__Task directions__:
Only one stretch of the records below is wanted: the lines from the one holding "Models for non-local" through the one holding "Dependent Variables: &". Return it exactly, both ends included.

*** Records to process ***

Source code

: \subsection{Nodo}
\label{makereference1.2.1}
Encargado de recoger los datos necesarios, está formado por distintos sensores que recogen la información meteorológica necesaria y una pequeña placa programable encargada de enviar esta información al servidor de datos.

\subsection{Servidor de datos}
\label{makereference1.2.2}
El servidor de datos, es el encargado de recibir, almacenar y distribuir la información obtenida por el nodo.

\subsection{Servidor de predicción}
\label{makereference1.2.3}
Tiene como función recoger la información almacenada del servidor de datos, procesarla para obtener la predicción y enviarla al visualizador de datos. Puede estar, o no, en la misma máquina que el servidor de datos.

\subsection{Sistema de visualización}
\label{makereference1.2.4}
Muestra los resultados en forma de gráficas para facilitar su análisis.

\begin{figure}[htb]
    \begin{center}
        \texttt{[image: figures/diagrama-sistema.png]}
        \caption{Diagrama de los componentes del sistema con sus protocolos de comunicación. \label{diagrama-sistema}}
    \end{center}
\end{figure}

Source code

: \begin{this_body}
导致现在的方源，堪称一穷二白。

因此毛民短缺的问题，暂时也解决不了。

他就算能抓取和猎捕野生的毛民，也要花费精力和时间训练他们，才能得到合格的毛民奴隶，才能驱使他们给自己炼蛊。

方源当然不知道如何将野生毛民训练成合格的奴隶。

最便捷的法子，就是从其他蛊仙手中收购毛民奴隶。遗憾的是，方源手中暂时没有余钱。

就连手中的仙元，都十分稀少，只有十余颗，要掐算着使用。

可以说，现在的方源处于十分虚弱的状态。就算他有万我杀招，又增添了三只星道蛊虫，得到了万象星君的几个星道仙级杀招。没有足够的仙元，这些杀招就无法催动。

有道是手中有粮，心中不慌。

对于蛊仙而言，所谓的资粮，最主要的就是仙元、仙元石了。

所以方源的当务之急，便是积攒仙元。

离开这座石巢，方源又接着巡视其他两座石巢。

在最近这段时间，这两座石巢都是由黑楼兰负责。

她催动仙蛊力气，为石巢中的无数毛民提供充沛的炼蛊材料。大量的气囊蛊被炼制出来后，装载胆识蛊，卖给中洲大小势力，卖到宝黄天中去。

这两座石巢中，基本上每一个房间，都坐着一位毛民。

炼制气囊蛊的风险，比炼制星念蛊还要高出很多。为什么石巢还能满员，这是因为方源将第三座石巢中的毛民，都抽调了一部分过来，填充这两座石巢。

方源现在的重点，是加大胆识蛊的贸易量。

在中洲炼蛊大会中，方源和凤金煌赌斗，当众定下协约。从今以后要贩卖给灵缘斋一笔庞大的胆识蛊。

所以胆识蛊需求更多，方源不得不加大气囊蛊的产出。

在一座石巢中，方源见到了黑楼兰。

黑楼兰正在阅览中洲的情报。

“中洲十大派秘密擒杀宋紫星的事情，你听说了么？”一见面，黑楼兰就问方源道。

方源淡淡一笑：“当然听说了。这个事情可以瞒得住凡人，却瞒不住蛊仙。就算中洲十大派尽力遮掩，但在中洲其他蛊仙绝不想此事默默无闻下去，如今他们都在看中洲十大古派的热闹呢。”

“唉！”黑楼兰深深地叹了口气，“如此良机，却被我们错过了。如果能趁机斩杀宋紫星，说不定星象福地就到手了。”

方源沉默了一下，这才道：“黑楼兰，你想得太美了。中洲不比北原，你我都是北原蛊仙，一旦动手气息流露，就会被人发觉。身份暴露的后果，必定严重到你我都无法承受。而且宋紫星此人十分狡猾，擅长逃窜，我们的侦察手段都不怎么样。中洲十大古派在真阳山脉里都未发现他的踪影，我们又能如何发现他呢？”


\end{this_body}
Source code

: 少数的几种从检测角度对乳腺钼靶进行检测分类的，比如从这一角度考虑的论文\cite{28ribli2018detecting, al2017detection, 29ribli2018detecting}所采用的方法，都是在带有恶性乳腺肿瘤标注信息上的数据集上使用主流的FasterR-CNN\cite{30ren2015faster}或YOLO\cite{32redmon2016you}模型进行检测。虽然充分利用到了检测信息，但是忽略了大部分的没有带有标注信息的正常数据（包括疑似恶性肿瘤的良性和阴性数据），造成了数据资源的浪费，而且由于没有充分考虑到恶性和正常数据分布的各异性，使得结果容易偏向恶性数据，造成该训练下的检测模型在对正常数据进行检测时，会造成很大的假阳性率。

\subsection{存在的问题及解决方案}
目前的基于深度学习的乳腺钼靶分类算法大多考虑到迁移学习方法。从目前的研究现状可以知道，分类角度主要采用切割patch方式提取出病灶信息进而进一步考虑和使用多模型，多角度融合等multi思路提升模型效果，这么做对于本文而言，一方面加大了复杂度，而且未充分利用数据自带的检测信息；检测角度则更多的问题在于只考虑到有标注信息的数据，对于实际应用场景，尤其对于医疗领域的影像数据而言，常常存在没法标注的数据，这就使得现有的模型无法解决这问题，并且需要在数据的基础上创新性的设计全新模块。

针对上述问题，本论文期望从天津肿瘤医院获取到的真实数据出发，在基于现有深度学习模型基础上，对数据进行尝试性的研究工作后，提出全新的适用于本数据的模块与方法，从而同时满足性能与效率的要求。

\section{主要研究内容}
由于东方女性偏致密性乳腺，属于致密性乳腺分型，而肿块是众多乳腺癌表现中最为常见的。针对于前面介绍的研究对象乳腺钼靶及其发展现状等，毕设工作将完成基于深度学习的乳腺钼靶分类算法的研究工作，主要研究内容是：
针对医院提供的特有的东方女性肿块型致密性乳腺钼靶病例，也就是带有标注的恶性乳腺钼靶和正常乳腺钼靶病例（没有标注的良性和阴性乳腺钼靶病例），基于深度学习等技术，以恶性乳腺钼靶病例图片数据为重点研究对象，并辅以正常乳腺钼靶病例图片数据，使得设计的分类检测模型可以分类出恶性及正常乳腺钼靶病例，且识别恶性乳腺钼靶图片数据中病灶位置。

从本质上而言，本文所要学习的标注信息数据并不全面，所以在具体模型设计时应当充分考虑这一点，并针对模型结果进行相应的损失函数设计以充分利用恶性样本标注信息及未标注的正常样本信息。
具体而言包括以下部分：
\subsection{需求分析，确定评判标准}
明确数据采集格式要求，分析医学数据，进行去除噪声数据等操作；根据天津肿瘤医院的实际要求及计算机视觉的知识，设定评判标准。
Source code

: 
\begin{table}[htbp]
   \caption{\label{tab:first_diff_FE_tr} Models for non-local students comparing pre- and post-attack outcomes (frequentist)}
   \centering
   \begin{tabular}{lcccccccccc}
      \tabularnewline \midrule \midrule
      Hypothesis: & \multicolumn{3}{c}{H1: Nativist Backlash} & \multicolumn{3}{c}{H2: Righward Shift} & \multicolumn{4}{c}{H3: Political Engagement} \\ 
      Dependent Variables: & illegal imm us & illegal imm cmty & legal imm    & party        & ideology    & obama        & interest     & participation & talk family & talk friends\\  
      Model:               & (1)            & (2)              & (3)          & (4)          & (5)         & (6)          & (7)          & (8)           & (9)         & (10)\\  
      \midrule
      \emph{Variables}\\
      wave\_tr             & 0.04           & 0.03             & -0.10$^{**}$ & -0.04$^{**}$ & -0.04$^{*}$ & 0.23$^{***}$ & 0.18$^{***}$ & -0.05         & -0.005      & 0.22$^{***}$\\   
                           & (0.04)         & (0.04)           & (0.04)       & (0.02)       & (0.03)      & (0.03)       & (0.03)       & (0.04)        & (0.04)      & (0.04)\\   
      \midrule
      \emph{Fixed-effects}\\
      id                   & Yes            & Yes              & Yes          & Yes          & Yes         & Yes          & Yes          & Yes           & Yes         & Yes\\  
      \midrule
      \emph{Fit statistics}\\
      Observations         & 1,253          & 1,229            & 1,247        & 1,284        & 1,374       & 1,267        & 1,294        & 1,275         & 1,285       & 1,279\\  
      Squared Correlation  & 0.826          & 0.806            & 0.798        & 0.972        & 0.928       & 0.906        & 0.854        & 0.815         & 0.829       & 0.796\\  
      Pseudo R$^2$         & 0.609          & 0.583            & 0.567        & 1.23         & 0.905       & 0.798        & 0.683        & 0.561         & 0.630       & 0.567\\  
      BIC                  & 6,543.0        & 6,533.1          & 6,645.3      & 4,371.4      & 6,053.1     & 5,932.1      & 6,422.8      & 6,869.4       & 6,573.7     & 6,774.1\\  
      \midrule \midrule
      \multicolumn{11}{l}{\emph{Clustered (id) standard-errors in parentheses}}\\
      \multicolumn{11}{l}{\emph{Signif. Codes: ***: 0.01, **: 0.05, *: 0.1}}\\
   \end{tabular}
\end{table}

*** End of Records to process ***

__Written solution__:
   \caption{\label{tab:first_diff_FE_tr} Models for non-local students comparing pre- and post-attack outcomes (frequentist)}
   \centering
   \begin{tabular}{lcccccccccc}
      \tabularnewline \midrule \midrule
      Hypothesis: & \multicolumn{3}{c}{H1: Nativist Backlash} & \multicolumn{3}{c}{H2: Righward Shift} & \multicolumn{4}{c}{H3: Political Engagement} \\ 
      Dependent Variables: & illegal imm us & illegal imm cmty & legal imm    & party        & ideology    & obama        & interest     & participation & talk family & talk friends\\  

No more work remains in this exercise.